* **EXERCISE BRIEF**:
Check each line below for the word "alph". Then give only how many lines have it.

───── GIVEN RECORDS ─────

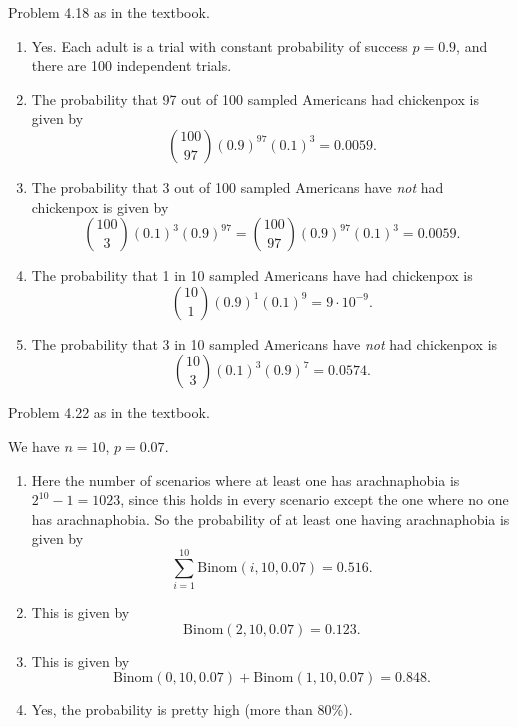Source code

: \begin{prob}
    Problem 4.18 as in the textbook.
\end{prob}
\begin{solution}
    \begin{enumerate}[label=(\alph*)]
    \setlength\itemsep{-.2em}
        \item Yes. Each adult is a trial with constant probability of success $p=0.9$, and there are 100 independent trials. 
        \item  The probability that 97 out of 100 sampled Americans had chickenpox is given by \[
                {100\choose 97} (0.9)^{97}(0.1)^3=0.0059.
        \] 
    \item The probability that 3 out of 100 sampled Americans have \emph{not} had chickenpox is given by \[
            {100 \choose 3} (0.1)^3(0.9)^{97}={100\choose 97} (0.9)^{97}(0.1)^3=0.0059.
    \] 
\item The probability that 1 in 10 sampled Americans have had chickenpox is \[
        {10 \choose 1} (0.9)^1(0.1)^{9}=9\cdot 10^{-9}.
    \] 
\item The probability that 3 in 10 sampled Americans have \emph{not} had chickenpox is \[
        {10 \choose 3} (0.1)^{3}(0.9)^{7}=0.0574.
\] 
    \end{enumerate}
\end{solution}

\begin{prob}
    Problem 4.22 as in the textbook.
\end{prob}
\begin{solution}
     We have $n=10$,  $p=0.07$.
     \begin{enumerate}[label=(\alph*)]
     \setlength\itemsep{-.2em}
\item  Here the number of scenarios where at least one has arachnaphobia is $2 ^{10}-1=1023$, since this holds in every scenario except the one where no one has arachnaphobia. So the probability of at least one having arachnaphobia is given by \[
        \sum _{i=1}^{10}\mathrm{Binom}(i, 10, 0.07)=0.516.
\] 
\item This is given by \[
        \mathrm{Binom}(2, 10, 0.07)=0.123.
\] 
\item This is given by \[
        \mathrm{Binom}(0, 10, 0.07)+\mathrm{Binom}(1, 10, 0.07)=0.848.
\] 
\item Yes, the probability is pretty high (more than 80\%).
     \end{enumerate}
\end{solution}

─────

* **RESPONSE TO THIS EXERCISE**:
2